Я послушно опрокинул стакан, не почувствовав даже горечи. Зацепили меня слова Мишани. Испытание, стало быть? А ведь правильно. Не болезнь это никакая, не амнезия, не шизофрения – испытание. Тот, на небесах который, испытывать меня продолжает. Он ведь Всеведающий и Всемогущий. Всё что угодно сделать способен. И я давно это понял, раскусил его замысел. Ещё когда майора жёг, раскусил. И правильно вроде всё сделал? Он же Всеблагой, Бог-то наш? Так же в Библии написано? Прощать всех учит, «возлюби ближнего», мол. Я всех и «возлюбил», простил. А где награда? За что он меня так сурово? Я же не железный. Не святой! Не этот, как его… не Иов! Зачем со мной так?!
– А?!
Я врезал кулаком по столешнице так, что стаканы подпрыгнули, а Мишаня чуть с табурета не свалился.
– Ты чего, Гена?
– Я тебя спрашиваю, зачем он меня так?!
– Дык, не можем мы судить о делах Господа. Потому что неисповедимы пути…
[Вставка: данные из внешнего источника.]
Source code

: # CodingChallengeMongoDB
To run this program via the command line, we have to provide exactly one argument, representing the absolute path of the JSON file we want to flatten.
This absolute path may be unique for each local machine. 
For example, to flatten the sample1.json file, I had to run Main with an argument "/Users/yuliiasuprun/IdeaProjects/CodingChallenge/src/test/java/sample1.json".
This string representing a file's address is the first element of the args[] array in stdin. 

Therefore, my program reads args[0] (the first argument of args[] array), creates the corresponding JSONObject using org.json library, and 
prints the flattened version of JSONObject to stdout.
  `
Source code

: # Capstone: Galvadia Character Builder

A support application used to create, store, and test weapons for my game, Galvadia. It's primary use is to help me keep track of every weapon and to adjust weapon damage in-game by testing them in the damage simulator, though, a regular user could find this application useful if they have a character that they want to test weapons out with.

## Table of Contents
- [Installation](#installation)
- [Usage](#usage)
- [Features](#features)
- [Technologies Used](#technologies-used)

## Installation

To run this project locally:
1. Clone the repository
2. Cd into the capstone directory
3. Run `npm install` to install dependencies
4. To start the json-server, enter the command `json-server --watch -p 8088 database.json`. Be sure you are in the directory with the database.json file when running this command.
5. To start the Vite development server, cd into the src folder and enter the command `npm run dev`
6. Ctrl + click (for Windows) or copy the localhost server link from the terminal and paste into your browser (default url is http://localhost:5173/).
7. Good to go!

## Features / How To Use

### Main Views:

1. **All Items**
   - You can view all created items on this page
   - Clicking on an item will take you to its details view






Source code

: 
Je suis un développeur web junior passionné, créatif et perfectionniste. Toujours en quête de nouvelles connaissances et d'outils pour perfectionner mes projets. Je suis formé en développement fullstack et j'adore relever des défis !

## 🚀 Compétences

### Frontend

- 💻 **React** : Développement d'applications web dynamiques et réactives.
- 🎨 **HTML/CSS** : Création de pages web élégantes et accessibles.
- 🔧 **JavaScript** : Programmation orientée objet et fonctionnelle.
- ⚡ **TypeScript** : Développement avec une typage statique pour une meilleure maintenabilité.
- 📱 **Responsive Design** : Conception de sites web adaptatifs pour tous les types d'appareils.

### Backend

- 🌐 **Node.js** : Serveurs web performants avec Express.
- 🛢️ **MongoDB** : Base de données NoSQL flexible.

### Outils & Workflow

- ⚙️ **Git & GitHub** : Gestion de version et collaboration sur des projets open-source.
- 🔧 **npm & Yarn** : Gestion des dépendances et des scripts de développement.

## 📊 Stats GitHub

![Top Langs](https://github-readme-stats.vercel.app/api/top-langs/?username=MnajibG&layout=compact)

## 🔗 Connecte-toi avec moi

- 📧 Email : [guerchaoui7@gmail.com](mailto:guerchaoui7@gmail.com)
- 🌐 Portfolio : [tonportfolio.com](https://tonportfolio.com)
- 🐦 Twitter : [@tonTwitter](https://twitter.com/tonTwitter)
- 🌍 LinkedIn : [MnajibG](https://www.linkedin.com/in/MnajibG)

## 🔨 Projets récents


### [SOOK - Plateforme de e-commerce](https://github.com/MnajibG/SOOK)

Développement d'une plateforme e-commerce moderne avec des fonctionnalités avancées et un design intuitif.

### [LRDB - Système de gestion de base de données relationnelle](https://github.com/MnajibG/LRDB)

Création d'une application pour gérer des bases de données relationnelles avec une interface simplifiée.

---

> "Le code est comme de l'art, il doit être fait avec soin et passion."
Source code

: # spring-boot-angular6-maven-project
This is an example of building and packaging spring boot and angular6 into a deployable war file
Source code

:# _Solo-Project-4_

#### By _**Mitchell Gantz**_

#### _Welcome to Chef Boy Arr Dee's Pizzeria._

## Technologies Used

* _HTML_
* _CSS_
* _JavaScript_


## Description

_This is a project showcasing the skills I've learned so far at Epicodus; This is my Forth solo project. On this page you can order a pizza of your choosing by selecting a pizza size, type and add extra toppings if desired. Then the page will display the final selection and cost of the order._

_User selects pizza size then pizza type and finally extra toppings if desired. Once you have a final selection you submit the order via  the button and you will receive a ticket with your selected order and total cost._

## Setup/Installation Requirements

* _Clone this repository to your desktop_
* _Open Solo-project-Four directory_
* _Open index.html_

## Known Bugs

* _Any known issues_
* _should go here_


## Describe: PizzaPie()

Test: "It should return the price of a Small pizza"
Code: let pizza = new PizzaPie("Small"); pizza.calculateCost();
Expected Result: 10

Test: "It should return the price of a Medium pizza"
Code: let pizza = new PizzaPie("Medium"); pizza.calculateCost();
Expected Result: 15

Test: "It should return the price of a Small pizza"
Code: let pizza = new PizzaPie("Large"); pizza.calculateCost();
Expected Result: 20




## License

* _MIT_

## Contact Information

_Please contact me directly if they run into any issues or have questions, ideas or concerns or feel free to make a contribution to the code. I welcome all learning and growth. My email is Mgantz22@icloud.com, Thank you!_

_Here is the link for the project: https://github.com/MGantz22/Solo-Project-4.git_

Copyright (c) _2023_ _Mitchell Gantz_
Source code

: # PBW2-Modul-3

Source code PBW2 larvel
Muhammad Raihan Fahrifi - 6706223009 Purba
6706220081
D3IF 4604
– Не можем?! А он может Ксюшу четыре раза подряд убивать? Первый раз я не видел, так он повторил. С разных сторон мне показал, чтобы не сомневался уж… Смотри! – я оттянул тенниску на груди. – Видишь? Это кровь её!
Миша сполз с табурета. Постоял, глядя на меня. И вдруг предложил:
– Гена, я за вторым пузырём сбегаю, а то мало нам, вижу. Только деньги ты давай. У меня нету больше.
Предложение его было таким неожиданным, что я с мысли сбился. Несколько секунд таращился тупо, потом кивнул, вытащил деньги из кармана, протянул.
– На, иди. Только водки не надо больше. И не приходи! Мне подумать нужно. О нём, – ткнул указательным пальцем вверх.
Миша постоял, раздумывая. Кивнул, направился к двери.
– Постой! – окликнул я его. – Вот если ты такой верующий, скажи – сколько он меня испытывать будет?
– Пока ты, Гена, самое главное испытание не пройдёшь. Пока терпению и смирению не научишься…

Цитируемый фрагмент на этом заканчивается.